Cyberplasm’s sensors are being developed to respond to external stimuli by converting them into electronic impulses that are sent to an electronic ‘brain’ equipped with sophisticated microchips. This brain will then send electronic messages to artificial muscles telling them how to contract and relax, enabling the robot to navigate its way safely using an undulating motion.
Similarly, data on the chemical make-up of the robot’s surroundings can be collected and stored via these systems for later recovery by the robot’s operators.
Cyberplasm could also represent the first step on the road to important advances in, for example, advanced prosthetics where living muscle tissue might be engineered to contract and relax in response to stimulation from light waves or electronic signals.
“We’re currently developing and testing Cyberplasm’s individual components,” says Daniel Frankel. “We hope to get to the assembly stage within a couple of years. We believe Cyberplasm could start being used in real-world situations within five years”.
Notes for Editors
The UK element of the Cyberplasm project is a three-year initiative that is receiving EPSRC funding of just over £298,000.

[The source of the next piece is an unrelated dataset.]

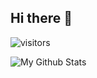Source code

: ## Hi there 👋

 ![visitors](https://visitor-badge.glitch.me/badge?page_id=Go7hic.Go7hic)
 

![My Github Stats](https://github-readme-stats.vercel.app/api?username=Go7hic&show_icons=true)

The Cyberplasm team includes:
- Professor Joseph Ayers, Northeastern University, USA (animal robots expert)
- Professor Vlad Parpura, University of Alabama, USA (neuroscientist)
- Professor Chris Voigt, MIT, USA (synthetic biologist)
- Dr Daniel Frankel, Newcastle University (bioengineer).
For more information on the synthetic biology sandpit that led to this collaboration between EPSRC and NSF read the 2009 news item: Synthetic biology sandpit: collaboration between EPSRC and US NSF
EPSRC is the main UK government agency for funding research and training in engineering and the physical sciences, investing more than £800 million a year in a broad range of subjects – from mathematics to materials science, and from information technology to structural engineering.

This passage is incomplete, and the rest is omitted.